> What is needed:
Set the following entries down again exactly, line by line.

◆ ◆ ◆ ◆

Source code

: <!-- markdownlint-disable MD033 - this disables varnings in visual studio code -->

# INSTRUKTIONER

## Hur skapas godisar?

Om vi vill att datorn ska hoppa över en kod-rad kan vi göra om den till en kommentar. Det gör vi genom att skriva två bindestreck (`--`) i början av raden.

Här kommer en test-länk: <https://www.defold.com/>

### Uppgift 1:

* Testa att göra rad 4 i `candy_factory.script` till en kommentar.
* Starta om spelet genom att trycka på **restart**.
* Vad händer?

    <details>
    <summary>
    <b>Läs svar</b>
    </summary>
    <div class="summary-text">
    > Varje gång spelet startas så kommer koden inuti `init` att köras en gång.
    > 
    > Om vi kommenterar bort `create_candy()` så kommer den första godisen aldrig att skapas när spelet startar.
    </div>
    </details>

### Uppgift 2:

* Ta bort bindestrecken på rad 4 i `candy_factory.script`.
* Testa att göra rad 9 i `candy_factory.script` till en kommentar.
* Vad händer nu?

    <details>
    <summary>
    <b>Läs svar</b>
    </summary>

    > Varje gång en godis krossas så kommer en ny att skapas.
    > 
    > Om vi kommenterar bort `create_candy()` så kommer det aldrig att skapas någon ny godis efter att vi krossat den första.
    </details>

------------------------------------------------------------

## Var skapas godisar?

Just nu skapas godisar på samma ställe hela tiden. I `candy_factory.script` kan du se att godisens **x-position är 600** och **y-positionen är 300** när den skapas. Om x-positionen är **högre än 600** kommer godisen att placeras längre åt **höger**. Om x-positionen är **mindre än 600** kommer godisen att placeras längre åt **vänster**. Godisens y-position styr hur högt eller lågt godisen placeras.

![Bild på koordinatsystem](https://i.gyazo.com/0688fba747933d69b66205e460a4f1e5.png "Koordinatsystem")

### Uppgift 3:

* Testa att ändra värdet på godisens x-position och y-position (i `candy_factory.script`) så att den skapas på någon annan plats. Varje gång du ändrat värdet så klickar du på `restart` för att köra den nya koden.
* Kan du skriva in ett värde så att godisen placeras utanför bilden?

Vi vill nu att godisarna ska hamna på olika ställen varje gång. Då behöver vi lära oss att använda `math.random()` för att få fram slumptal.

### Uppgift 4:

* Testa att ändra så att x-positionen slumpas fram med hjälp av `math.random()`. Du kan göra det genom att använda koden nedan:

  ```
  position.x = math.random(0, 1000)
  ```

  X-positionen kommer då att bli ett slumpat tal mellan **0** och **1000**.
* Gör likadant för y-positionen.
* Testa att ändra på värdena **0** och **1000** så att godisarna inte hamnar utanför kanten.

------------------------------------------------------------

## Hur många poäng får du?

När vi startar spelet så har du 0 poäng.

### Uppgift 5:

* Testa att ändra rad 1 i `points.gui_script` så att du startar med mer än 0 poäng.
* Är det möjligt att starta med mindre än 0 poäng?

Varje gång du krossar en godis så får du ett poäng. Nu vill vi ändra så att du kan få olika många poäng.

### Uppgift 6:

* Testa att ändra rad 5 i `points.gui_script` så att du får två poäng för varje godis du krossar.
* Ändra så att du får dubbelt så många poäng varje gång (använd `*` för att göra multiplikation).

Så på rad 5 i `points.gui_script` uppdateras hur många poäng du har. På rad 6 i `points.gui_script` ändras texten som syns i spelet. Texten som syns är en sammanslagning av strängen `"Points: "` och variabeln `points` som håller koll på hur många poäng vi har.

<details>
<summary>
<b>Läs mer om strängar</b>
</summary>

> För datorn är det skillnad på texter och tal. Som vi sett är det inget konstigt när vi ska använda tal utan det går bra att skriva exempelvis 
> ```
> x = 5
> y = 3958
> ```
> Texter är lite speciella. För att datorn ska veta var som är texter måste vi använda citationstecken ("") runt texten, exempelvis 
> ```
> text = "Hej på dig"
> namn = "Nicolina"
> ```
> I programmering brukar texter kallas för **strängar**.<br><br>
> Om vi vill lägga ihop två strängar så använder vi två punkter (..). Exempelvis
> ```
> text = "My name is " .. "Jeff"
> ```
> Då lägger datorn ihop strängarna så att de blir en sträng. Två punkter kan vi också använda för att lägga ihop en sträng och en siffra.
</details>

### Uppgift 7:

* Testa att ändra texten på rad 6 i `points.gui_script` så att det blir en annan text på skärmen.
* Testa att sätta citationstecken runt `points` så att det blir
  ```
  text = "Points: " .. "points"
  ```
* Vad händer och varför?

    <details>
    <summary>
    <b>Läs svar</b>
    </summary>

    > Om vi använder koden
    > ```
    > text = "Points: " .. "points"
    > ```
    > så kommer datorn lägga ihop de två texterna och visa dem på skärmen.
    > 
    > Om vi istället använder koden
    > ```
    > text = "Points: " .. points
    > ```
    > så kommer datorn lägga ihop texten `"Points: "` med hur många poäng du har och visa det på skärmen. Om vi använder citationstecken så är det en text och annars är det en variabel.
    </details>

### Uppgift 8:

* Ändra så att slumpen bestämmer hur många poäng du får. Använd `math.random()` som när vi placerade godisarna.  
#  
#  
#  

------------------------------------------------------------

◆ ◆ ◆ ◆

> Result:
Source code

: <!-- markdownlint-disable MD033 - this disables varnings in visual studio code -->

# INSTRUKTIONER

## Hur skapas godisar?

Om vi vill att datorn ska hoppa över en kod-rad kan vi göra om den till en kommentar. Det gör vi genom att skriva två bindestreck (`--`) i början av raden.

Här kommer en test-länk: <https://www.defold.com/>

### Uppgift 1:

* Testa att göra rad 4 i `candy_factory.script` till en kommentar.
* Starta om spelet genom att trycka på **restart**.
* Vad händer?

    <details>
    <summary>
    <b>Läs svar</b>
    </summary>
    <div class="summary-text">
    > Varje gång spelet startas så kommer koden inuti `init` att köras en gång.
    > 
    > Om vi kommenterar bort `create_candy()` så kommer den första godisen aldrig att skapas när spelet startar.
    </div>
    </details>

### Uppgift 2:

* Ta bort bindestrecken på rad 4 i `candy_factory.script`.
* Testa att göra rad 9 i `candy_factory.script` till en kommentar.
* Vad händer nu?

    <details>
    <summary>
    <b>Läs svar</b>
    </summary>

    > Varje gång en godis krossas så kommer en ny att skapas.
    > 
    > Om vi kommenterar bort `create_candy()` så kommer det aldrig att skapas någon ny godis efter att vi krossat den första.
    </details>

------------------------------------------------------------

## Var skapas godisar?

Just nu skapas godisar på samma ställe hela tiden. I `candy_factory.script` kan du se att godisens **x-position är 600** och **y-positionen är 300** när den skapas. Om x-positionen är **högre än 600** kommer godisen att placeras längre åt **höger**. Om x-positionen är **mindre än 600** kommer godisen att placeras längre åt **vänster**. Godisens y-position styr hur högt eller lågt godisen placeras.

![Bild på koordinatsystem](https://i.gyazo.com/0688fba747933d69b66205e460a4f1e5.png "Koordinatsystem")

### Uppgift 3:

* Testa att ändra värdet på godisens x-position och y-position (i `candy_factory.script`) så att den skapas på någon annan plats. Varje gång du ändrat värdet så klickar du på `restart` för att köra den nya koden.
* Kan du skriva in ett värde så att godisen placeras utanför bilden?

Vi vill nu att godisarna ska hamna på olika ställen varje gång. Då behöver vi lära oss att använda `math.random()` för att få fram slumptal.

### Uppgift 4:

* Testa att ändra så att x-positionen slumpas fram med hjälp av `math.random()`. Du kan göra det genom att använda koden nedan:

  ```
  position.x = math.random(0, 1000)
  ```

  X-positionen kommer då att bli ett slumpat tal mellan **0** och **1000**.
* Gör likadant för y-positionen.
* Testa att ändra på värdena **0** och **1000** så att godisarna inte hamnar utanför kanten.

------------------------------------------------------------

## Hur många poäng får du?

När vi startar spelet så har du 0 poäng.

### Uppgift 5:

* Testa att ändra rad 1 i `points.gui_script` så att du startar med mer än 0 poäng.
* Är det möjligt att starta med mindre än 0 poäng?

Varje gång du krossar en godis så får du ett poäng. Nu vill vi ändra så att du kan få olika många poäng.

### Uppgift 6:

* Testa att ändra rad 5 i `points.gui_script` så att du får två poäng för varje godis du krossar.
* Ändra så att du får dubbelt så många poäng varje gång (använd `*` för att göra multiplikation).

Så på rad 5 i `points.gui_script` uppdateras hur många poäng du har. På rad 6 i `points.gui_script` ändras texten som syns i spelet. Texten som syns är en sammanslagning av strängen `"Points: "` och variabeln `points` som håller koll på hur många poäng vi har.

<details>
<summary>
<b>Läs mer om strängar</b>
</summary>

> För datorn är det skillnad på texter och tal. Som vi sett är det inget konstigt när vi ska använda tal utan det går bra att skriva exempelvis 
> ```
> x = 5
> y = 3958
> ```
> Texter är lite speciella. För att datorn ska veta var som är texter måste vi använda citationstecken ("") runt texten, exempelvis 
> ```
> text = "Hej på dig"
> namn = "Nicolina"
> ```
> I programmering brukar texter kallas för **strängar**.<br><br>
> Om vi vill lägga ihop två strängar så använder vi två punkter (..). Exempelvis
> ```
> text = "My name is " .. "Jeff"
> ```
> Då lägger datorn ihop strängarna så att de blir en sträng. Två punkter kan vi också använda för att lägga ihop en sträng och en siffra.
</details>

### Uppgift 7:

* Testa att ändra texten på rad 6 i `points.gui_script` så att det blir en annan text på skärmen.
* Testa att sätta citationstecken runt `points` så att det blir
  ```
  text = "Points: " .. "points"
  ```
* Vad händer och varför?

    <details>
    <summary>
    <b>Läs svar</b>
    </summary>

    > Om vi använder koden
    > ```
    > text = "Points: " .. "points"
    > ```
    > så kommer datorn lägga ihop de två texterna och visa dem på skärmen.
    > 
    > Om vi istället använder koden
    > ```
    > text = "Points: " .. points
    > ```
    > så kommer datorn lägga ihop texten `"Points: "` med hur många poäng du har och visa det på skärmen. Om vi använder citationstecken så är det en text och annars är det en variabel.
    </details>

### Uppgift 8:

* Ändra så att slumpen bestämmer hur många poäng du får. Använd `math.random()` som när vi placerade godisarna.  
#  
#  
#  

------------------------------------------------------------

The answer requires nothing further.